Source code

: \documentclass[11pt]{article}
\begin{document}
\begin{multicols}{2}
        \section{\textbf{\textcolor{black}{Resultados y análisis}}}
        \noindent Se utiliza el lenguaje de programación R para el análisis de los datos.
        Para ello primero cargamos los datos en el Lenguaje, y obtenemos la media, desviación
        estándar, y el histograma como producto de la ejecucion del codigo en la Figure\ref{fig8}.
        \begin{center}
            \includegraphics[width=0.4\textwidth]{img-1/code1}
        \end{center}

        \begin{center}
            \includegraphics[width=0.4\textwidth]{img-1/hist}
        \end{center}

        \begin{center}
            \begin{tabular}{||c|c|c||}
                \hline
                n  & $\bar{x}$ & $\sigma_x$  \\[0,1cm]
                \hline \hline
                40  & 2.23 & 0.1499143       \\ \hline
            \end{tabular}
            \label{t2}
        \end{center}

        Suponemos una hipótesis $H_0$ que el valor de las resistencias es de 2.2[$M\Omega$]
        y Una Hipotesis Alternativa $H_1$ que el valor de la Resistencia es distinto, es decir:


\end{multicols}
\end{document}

--

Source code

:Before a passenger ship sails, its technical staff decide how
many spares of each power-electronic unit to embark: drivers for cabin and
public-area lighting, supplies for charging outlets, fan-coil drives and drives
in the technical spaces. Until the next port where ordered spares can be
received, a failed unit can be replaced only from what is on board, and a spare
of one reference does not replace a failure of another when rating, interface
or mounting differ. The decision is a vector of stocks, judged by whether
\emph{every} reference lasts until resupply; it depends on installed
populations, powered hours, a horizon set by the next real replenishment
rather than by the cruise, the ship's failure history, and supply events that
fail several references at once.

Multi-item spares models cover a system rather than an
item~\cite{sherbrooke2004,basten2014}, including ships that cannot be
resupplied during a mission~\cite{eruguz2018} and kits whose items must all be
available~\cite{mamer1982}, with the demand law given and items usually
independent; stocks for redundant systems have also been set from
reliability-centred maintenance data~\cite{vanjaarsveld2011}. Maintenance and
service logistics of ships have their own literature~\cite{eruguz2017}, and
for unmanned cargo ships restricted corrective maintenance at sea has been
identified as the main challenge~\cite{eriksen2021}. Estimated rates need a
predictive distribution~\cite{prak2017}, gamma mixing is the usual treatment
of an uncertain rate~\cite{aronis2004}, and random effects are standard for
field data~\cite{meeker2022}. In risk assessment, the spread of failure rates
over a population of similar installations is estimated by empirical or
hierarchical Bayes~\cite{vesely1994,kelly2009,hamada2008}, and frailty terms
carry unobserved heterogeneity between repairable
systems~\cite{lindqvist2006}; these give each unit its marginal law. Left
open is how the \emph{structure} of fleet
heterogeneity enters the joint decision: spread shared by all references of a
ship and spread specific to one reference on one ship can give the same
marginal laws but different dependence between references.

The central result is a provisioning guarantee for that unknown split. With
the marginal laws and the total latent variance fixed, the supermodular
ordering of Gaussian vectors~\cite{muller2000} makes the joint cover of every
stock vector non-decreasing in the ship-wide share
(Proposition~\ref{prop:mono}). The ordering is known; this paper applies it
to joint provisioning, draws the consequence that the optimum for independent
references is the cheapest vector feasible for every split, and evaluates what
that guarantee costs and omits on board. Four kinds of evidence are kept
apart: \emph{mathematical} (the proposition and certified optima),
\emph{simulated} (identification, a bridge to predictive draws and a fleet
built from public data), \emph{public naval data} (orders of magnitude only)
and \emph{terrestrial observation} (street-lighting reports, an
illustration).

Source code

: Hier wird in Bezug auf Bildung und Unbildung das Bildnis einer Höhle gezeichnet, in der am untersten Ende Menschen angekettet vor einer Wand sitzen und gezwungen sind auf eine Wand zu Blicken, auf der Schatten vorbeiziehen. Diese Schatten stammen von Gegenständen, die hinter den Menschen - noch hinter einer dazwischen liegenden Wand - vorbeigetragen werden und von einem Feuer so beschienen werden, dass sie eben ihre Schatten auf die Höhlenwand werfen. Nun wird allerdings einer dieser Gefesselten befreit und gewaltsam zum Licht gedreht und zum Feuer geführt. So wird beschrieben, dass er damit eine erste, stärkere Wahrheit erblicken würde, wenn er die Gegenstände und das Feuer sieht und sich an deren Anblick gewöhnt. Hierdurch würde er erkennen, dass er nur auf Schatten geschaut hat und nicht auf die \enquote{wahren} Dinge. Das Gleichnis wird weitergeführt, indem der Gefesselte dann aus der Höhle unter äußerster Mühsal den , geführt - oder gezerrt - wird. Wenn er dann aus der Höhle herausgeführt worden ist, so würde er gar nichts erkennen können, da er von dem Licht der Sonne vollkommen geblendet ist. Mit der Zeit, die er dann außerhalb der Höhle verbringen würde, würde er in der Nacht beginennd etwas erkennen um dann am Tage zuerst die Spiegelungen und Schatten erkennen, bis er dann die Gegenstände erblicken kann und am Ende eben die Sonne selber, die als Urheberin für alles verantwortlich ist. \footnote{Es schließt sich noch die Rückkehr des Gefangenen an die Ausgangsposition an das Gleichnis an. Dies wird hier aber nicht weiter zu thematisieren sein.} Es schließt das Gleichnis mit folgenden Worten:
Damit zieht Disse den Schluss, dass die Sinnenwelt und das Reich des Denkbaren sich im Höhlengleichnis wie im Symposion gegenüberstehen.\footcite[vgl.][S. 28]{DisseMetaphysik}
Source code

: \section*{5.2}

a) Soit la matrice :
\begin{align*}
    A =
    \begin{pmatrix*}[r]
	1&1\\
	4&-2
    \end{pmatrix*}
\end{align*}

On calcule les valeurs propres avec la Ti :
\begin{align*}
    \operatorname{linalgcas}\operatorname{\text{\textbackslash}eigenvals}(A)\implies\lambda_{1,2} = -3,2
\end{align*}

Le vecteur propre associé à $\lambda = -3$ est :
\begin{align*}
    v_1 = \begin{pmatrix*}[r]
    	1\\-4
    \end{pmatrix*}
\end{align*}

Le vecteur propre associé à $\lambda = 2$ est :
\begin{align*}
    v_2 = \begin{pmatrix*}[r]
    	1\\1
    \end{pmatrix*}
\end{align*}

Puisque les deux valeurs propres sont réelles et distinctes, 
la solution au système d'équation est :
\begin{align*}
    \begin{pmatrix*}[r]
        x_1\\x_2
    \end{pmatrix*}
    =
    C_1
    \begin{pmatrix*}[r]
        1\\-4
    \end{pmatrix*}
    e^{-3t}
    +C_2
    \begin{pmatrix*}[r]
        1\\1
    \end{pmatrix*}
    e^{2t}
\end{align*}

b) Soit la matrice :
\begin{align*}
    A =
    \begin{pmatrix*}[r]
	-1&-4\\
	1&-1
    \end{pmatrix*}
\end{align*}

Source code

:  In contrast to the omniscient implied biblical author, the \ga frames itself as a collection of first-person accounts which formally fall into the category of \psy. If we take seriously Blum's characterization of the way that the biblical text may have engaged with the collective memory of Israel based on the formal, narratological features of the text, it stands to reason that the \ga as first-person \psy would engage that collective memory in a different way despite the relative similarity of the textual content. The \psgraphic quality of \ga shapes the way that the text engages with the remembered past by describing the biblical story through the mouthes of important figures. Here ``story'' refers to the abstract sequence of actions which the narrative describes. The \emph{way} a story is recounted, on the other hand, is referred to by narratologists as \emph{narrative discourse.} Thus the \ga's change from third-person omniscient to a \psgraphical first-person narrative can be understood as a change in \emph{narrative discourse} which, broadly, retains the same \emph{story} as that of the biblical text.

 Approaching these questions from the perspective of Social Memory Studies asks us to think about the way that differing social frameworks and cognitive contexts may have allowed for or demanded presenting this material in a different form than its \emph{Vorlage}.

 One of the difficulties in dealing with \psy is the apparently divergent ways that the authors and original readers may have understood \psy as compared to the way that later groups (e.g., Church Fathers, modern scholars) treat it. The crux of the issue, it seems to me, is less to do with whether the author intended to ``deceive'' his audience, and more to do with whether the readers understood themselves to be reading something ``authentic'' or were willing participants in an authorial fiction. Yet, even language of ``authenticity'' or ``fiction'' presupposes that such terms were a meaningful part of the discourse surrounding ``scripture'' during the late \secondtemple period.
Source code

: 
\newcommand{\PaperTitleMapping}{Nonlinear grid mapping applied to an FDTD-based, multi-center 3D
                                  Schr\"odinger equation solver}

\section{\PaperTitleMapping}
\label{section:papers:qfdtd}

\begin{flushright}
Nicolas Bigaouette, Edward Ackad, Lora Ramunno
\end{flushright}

- Exercise details -
Report only how many lines above include "systems".

- Written solution -
2